On May 5, 1921 – the fifth day of the fifth month – Coco Chanel had a gift for her soigné clientele. She had commissioned Ernest Beaux, known as le nez (the nose), to create a variety of fragrances for her review. Number five was the clear winner. Chanel No. 5 would become the best-selling perfume of all time, with current estimates that a bottle is sold every 30 seconds around the globe.

From May 5th through June 5th, the Palais de Tokyo in Paris is hosting a special exhibition titled No 5 Culture Chanel celebrating the “timeless and iconic artistic essence” of the famous perfume. Certainly that description also defines Chanel’s divinely classic fashions, as relevant today as when they were first introduced.
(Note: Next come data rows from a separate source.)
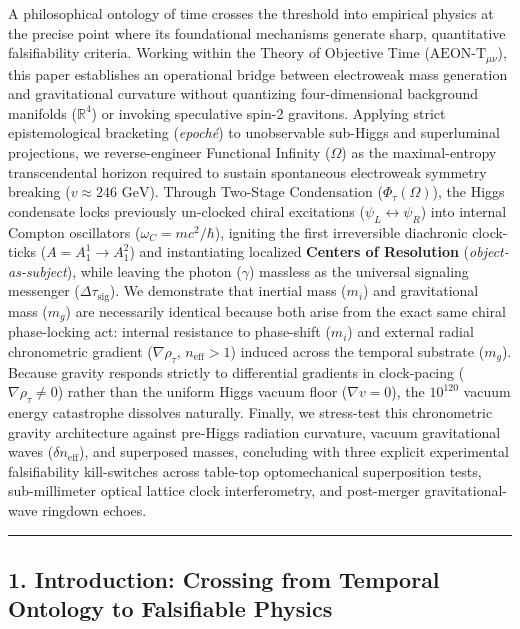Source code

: \documentclass[
]{article}
\begin{document}
A philosophical ontology of time crosses the threshold into empirical
physics at the precise point where its foundational mechanisms generate
sharp, quantitative falsifiability criteria. Working within the Theory
of Objective Time (\(\text{AEON-T}_{\mu\nu}\)), this paper establishes
an operational bridge between electroweak mass generation and
gravitational curvature without quantizing four-dimensional background
manifolds (\(\mathbb{R}^4\)) or invoking speculative spin-2 gravitons.
Applying strict epistemological bracketing (\emph{epoché}) to
unobservable sub-Higgs and superluminal projections, we reverse-engineer
Functional Infinity (\(\Omega\)) as the maximal-entropy transcendental
horizon required to sustain spontaneous electroweak symmetry breaking
(\(v \approx 246\text{ GeV}\)). Through Two-Stage Condensation
(\(\Phi_\tau(\Omega)\)), the Higgs condensate locks previously
un-clocked chiral excitations (\(\psi_L \leftrightarrow \psi_R\)) into
internal Compton oscillators (\(\omega_C = mc^2/\hbar\)), igniting the
first irreversible diachronic clock-ticks (\(A = A_1^1 \to A_1^2\)) and
instantiating localized \textbf{Centers of Resolution}
(\emph{object-as-subject}), while leaving the photon (\(\gamma\))
massless as the universal signaling messenger
(\(\Delta\tau_{\mathrm{sig}}\)). We demonstrate that inertial mass
(\(m_i\)) and gravitational mass (\(m_g\)) are necessarily identical
because both arise from the exact same chiral phase-locking act:
internal resistance to phase-shift (\(m_i\)) and external radial
chronometric gradient (\(\nabla\rho_\tau\), \(n_{\mathrm{eff}} > 1\))
induced across the temporal substrate (\(m_g\)). Because gravity
responds strictly to differential gradients in clock-pacing
(\(\nabla\rho_\tau \neq 0\)) rather than the uniform Higgs vacuum floor
(\(\nabla v = 0\)), the \(10^{120}\) vacuum energy catastrophe dissolves
naturally. Finally, we stress-test this chronometric gravity
architecture against pre-Higgs radiation curvature, vacuum gravitational
waves (\(\delta n_{\mathrm{eff}}\)), and superposed masses, concluding
with three explicit experimental falsifiability kill-switches across
table-top optomechanical superposition tests, sub-millimeter optical
lattice clock interferometry, and post-merger gravitational-wave
ringdown echoes.

\begin{center}\rule{0.5\linewidth}{0.5pt}\end{center}

\subsection{1. Introduction: Crossing from Temporal Ontology to
Falsifiable
Physics}\label{introduction-crossing-from-temporal-ontology-to-falsifiable-physics}
\end{document}
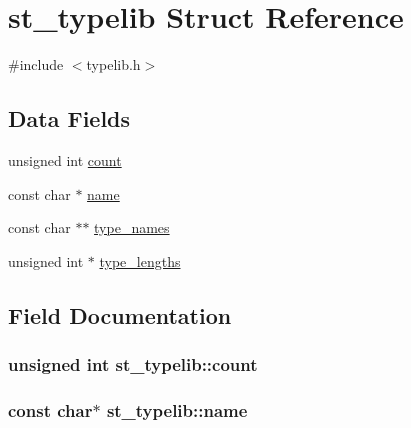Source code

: \hypertarget{structst__typelib}{}\section{st\+\_\+typelib Struct Reference}
\label{structst__typelib}


{\ttfamily \#include $<$typelib.\+h$>$}

\subsection*{Data Fields}
\begin{DoxyCompactItemize}
\item 
unsigned int \hyperlink{structst__typelib_a1ff58f79cb3420219f1604aa3ee8676f}{count}
\item 
const char $\ast$ \hyperlink{structst__typelib_aa5287a9b7e6529086998a0587ed1e368}{name}
\item 
const char $\ast$$\ast$ \hyperlink{structst__typelib_a34213db673ed358a00b1f11d86c477f7}{type\+\_\+names}
\item 
unsigned int $\ast$ \hyperlink{structst__typelib_ae5755c42d2adb8746990c5dc6f1fca56}{type\+\_\+lengths}
\end{DoxyCompactItemize}


\subsection{Field Documentation}
\hypertarget{structst__typelib_a1ff58f79cb3420219f1604aa3ee8676f}{}
\subsubsection[{count}]{\setlength{\rightskip}{0pt plus 5cm}unsigned int st\+\_\+typelib\+::count}\label{structst__typelib_a1ff58f79cb3420219f1604aa3ee8676f}
\hypertarget{structst__typelib_aa5287a9b7e6529086998a0587ed1e368}{}
\subsubsection[{name}]{\setlength{\rightskip}{0pt plus 5cm}const char$\ast$ st\+\_\+typelib\+::name}\label{structst__typelib_aa5287a9b7e6529086998a0587ed1e368}
\hypertarget{structst__typelib_ae5755c42d2adb8746990c5dc6f1fca56}{}
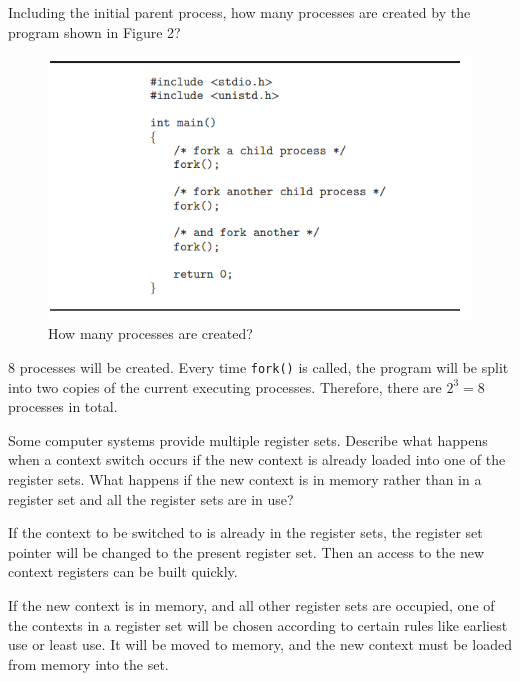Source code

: \begin{exercise}[]{Including the initial parent process, how many processes are created by
    the program shown in Figure 2?
    \begin{figure}[ht]
        \centering
        \includegraphics[scale=0.6]{figure 1.png}
        \caption{ How many processes are created?}
        \end{figure} }
  \begin{solution}
    8 processes will be created. Every time \texttt{fork()} is called, the program will be split into two copies of the current executing processes. Therefore, there are $2^3=8$ processes in total.
  \end{solution}
  \label{ex2}
\end{exercise}

\begin{exercise}[]{Some computer systems provide multiple register sets. Describe what
    happens when a context switch occurs if the new context is already loaded into one of the register sets. What happens if the new context
    is in memory rather than in a register set and all the register sets are in
    use?}
  \begin{solution}
    If the context to be switched to is already in the register sets, the register set pointer will be changed to the present register set. Then an access to the new context registers can be built quickly.

    If the new context is in memory, and all other register sets are occupied, one of the contexts in a register set will be chosen according to certain rules like earliest use or least use. It will be
    moved to memory, and the new context must be loaded from memory
    into the set.
  \end{solution}
  \label{ex3}
\end{exercise}

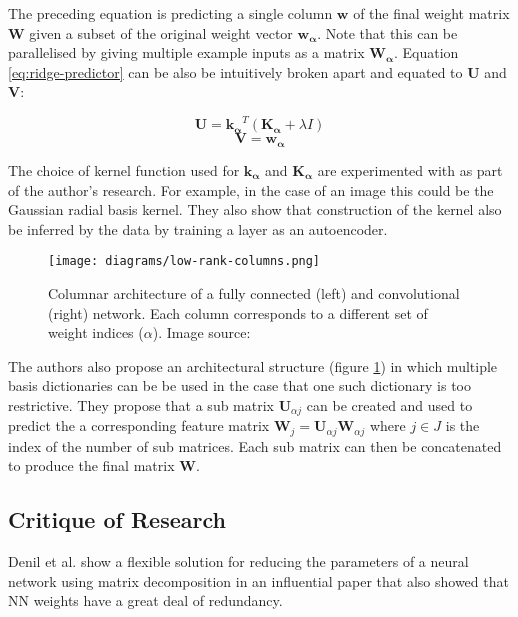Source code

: \documentclass[journal]{IEEEtran}
\begin{document}
The preceding equation is predicting a single column $\bm{w}$ of the final weight matrix $\bm{W}$ given a subset of the original weight vector $\bm{w_\alpha}$. Note that this can be parallelised by giving multiple example inputs as a matrix $\bm{W_\alpha}$. Equation \ref{eq:ridge-predictor} can be also be intuitively broken apart and equated to $\bm{U}$ and $\bm{V}$:

\begin{equation}
	\bm{U} = \bm{k_\alpha}^T(\bm{K_\alpha} + \lambda I)
\end{equation}
\begin{equation}
	\bm{V} = \bm{w_\alpha}
\end{equation}

The choice of kernel function used for $\bm{k_\alpha}$ and $\bm{K_\alpha}$ are experimented with as part of the author's research. For example, in the case of an image this could be the Gaussian radial basis kernel. They also show that construction of the kernel also be inferred by the data by training a layer as an autoencoder. 

\begin{figure}[h!]
\centering
\texttt{[image: diagrams/low-rank-columns.png]}
\caption{Columnar architecture of a fully connected (left) and convolutional (right) network. Each column corresponds to a different set of weight indices ($\alpha$). Image source: \cite{denil2013predicting}}
\label{fig:low-rank-columns}
\end{figure}

The authors also propose an architectural structure (figure \ref{fig:low-rank-columns}) in which multiple basis dictionaries can be be used in the case that one such dictionary is too restrictive. They propose that a sub matrix $\bm{U}_{\alpha j}$ can be created and used to predict the a corresponding feature matrix $\bm{W}_j = \bm{U}_{\alpha j} \bm{W}_{\alpha j}$ where $j \in J$ is the index of the number of sub matrices. Each sub matrix can then be concatenated to produce the final matrix $\bm{W}$.

\subsection{Critique of Research}
Denil et al. \cite{denil2013predicting} show a flexible solution for reducing the parameters of a neural network using matrix decomposition in an influential paper that also showed that NN weights have a great deal of redundancy.
\end{document}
Chanel with Ballets Russes dancer Serge Lifar

Chanel with Ballets Russes dancer Serge Lifar

But of course, those designs were anything but classic in the early decades of the 20th century. Chanel was a rule breaker in life and work, which brought her to the attention of Ballets Russes impresario Sergei Diaghilev. Chanel happily joined his circle of creative groundbreakers, offering both monetary and artistic support (not to mention having a scandalous affair with the married composer Igor Stravinsky).

It was in the company’s home base of Monte Carlo on the French Riviera that the 14-year-old Alicia Markova would come under the spell of the famed fashion designer.

Markova in La Chatte (The Cat) at the Ballets Russes

Markova in La Chatte (The Cat) at the Ballets Russes

Markova remembered seeing Chanel and Pablo Picasso sitting together during dress rehearsals for new productions. Diaghilev staged “fashion parades” of costumed dancers for the pair, seeking their opinions and suggestions. The Ballets Russes was as famous for its highly original sets and costumes as for its music and choreography.

“Highly original” is also a perfect description of Chanel’s novel modern design aesthetic at the time. After decades of women being painfully cinched into tight, wasp-waisted corsets and covered neck-to-toe in elaborately draped fabric, Chanel chose to reveal the body’s natural contours in comfortable, softened silhouettes. It was as revolutionary as Cubism.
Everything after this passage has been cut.